Segment Open

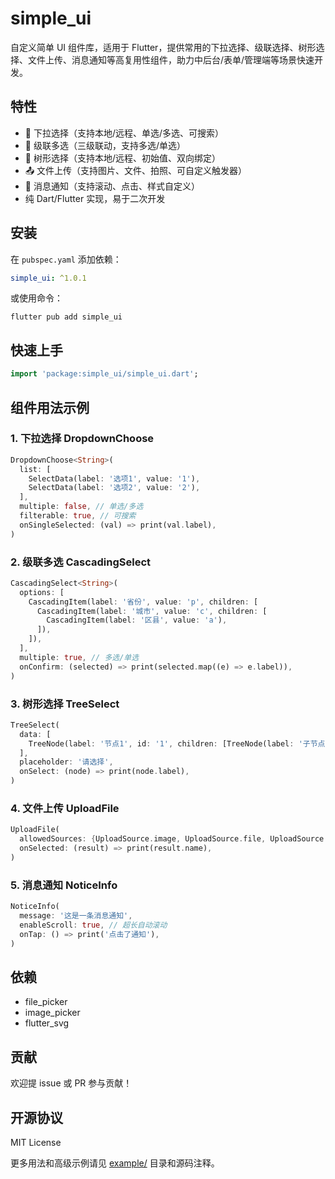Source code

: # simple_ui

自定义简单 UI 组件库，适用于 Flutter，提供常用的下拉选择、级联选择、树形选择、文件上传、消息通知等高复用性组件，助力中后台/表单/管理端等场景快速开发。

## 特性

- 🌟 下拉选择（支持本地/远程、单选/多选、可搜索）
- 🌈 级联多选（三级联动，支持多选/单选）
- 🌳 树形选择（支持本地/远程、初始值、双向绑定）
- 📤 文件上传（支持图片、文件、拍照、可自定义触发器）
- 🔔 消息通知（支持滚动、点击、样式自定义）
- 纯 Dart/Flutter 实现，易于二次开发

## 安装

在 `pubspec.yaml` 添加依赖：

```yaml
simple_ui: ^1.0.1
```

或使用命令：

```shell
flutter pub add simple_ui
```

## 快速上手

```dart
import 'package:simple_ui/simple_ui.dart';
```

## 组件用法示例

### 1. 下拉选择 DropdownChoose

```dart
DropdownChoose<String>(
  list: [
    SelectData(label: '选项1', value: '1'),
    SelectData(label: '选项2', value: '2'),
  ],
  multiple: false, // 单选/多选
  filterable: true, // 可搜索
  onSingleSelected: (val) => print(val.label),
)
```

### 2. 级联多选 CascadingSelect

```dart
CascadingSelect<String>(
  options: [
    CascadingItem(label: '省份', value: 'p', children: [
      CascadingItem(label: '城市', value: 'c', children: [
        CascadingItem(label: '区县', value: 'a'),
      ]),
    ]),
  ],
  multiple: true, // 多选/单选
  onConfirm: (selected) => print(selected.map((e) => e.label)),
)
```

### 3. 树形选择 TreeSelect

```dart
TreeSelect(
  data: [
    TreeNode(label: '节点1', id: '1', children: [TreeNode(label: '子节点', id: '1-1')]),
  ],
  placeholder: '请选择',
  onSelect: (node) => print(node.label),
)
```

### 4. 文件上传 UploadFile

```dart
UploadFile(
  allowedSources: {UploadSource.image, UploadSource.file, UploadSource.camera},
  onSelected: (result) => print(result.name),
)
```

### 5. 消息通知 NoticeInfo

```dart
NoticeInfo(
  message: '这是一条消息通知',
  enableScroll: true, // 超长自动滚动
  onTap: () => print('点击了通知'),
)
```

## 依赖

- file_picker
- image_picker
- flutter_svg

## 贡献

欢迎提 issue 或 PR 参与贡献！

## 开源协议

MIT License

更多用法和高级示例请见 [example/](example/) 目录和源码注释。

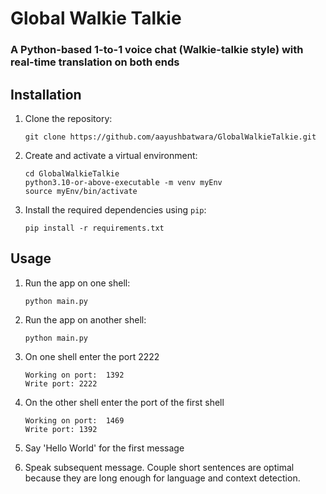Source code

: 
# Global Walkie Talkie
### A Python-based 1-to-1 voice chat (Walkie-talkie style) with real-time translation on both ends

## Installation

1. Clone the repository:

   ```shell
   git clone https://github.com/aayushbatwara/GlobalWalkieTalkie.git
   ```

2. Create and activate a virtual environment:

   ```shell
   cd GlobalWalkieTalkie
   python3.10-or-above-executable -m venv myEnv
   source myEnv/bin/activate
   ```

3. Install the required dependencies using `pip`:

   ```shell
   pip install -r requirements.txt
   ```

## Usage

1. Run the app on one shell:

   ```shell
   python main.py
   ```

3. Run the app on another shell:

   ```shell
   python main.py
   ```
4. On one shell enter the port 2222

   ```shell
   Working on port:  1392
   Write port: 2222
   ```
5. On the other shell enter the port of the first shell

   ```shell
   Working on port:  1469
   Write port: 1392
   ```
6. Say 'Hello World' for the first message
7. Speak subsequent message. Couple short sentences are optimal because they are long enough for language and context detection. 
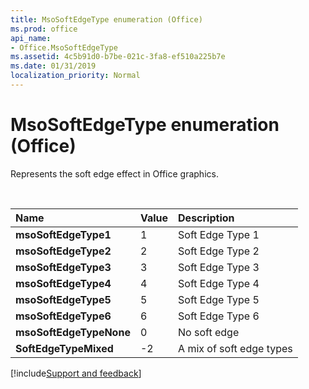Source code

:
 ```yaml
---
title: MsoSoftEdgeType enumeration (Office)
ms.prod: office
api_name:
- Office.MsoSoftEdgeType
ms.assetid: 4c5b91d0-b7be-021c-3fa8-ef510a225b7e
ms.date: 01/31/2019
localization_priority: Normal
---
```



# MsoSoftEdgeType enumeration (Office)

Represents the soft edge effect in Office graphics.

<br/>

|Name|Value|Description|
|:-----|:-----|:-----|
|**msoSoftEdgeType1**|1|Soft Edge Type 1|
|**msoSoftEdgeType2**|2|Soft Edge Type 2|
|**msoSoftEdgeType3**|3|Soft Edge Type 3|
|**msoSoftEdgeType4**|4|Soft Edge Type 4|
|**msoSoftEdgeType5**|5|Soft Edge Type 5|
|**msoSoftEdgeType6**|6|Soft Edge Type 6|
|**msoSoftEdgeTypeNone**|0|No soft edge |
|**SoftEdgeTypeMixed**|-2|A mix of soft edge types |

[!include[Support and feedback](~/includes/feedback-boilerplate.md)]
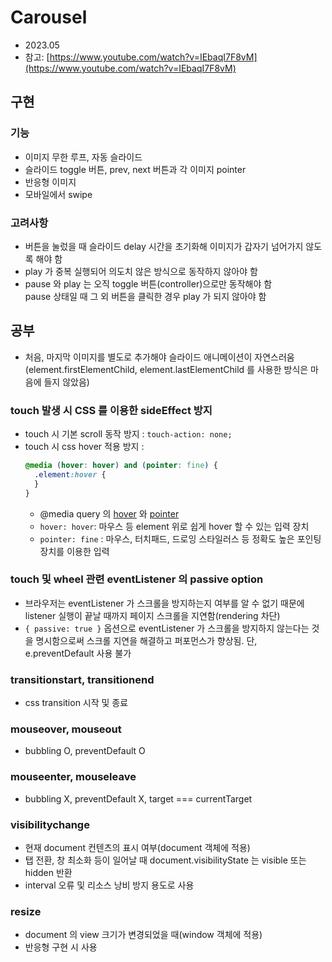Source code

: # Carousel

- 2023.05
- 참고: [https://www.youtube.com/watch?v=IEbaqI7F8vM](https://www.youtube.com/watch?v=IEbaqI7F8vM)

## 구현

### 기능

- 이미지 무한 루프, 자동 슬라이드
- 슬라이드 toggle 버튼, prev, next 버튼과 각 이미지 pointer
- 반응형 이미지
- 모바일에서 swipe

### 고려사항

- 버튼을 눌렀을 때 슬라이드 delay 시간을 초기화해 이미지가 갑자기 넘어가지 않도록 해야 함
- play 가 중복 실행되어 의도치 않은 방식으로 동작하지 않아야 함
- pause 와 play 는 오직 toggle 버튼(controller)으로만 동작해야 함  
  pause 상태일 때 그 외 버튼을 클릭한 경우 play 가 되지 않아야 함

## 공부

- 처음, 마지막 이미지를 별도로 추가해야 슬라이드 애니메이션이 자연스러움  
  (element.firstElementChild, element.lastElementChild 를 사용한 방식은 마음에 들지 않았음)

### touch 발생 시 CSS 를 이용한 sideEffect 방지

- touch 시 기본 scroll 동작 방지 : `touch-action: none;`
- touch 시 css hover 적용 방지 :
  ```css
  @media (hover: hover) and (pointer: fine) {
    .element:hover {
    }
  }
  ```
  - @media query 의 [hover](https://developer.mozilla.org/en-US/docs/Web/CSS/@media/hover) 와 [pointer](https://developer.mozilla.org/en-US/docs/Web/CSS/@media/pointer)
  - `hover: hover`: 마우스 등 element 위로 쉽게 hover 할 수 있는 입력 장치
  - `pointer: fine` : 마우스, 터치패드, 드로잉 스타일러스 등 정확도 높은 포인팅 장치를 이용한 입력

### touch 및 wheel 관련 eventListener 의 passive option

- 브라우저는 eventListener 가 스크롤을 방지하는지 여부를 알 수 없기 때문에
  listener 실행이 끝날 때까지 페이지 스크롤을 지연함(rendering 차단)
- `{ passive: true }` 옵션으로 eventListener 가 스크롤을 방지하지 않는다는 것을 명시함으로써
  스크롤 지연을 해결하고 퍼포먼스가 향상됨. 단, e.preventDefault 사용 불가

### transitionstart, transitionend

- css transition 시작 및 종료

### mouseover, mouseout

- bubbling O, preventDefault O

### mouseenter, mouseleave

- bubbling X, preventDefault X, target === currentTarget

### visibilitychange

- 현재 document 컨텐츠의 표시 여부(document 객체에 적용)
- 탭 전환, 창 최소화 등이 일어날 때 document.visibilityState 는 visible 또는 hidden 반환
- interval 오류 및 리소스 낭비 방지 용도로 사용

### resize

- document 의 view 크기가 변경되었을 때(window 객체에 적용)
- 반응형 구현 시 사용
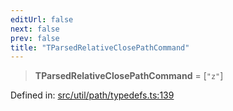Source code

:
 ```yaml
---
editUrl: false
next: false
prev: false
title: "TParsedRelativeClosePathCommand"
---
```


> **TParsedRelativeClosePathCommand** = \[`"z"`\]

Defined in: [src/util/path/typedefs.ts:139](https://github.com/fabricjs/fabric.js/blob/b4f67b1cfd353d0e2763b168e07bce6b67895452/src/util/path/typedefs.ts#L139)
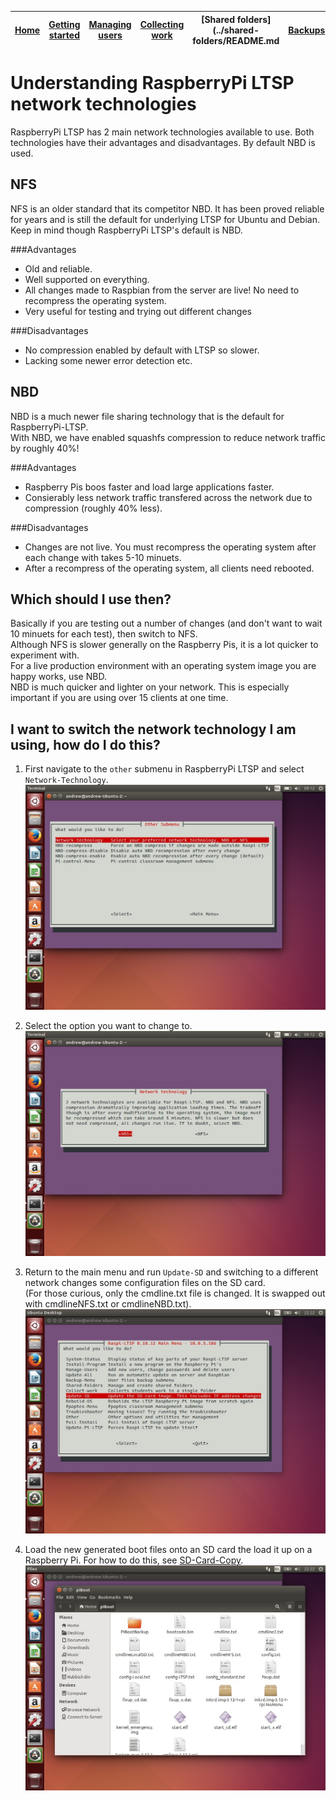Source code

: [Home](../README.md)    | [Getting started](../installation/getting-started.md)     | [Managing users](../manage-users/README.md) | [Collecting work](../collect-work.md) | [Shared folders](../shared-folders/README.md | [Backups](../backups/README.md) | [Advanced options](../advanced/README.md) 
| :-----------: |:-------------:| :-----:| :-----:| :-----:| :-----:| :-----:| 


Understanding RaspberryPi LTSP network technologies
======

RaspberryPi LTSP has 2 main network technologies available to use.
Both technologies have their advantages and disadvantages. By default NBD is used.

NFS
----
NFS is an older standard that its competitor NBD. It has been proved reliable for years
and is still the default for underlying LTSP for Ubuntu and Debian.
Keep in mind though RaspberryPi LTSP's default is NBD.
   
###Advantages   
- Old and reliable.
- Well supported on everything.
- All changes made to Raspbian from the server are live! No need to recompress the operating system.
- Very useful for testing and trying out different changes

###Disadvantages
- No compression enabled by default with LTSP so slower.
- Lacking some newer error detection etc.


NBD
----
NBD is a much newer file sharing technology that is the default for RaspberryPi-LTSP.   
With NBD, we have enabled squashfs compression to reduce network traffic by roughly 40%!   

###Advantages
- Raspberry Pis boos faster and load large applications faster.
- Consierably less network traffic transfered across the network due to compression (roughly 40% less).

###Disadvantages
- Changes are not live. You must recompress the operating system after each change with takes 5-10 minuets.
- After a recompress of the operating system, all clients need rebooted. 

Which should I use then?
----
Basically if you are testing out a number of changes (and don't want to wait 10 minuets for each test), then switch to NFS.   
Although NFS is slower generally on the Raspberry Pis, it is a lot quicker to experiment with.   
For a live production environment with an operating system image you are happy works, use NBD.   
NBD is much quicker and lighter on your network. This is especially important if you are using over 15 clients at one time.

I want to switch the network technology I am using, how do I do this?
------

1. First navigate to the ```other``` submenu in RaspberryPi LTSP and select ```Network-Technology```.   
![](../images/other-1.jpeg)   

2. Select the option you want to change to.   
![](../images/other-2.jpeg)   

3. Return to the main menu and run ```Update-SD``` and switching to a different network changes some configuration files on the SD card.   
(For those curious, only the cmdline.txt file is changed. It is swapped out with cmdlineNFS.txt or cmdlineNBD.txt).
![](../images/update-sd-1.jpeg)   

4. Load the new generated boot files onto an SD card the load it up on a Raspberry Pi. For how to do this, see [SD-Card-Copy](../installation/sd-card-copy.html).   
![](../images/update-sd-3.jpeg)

Segment Closed

GOAL OF THE EXERCISE |
Go through the data above and print exactly the lines from its first line through the line holding "- 🔔 消息通知（支持滚动、点击、样式自定义）", both included, leaving pictures aside.

RESULT |
Source code

: # simple_ui

自定义简单 UI 组件库，适用于 Flutter，提供常用的下拉选择、级联选择、树形选择、文件上传、消息通知等高复用性组件，助力中后台/表单/管理端等场景快速开发。

## 特性

- 🌟 下拉选择（支持本地/远程、单选/多选、可搜索）
- 🌈 级联多选（三级联动，支持多选/单选）
- 🌳 树形选择（支持本地/远程、初始值、双向绑定）
- 📤 文件上传（支持图片、文件、拍照、可自定义触发器）
- 🔔 消息通知（支持滚动、点击、样式自定义）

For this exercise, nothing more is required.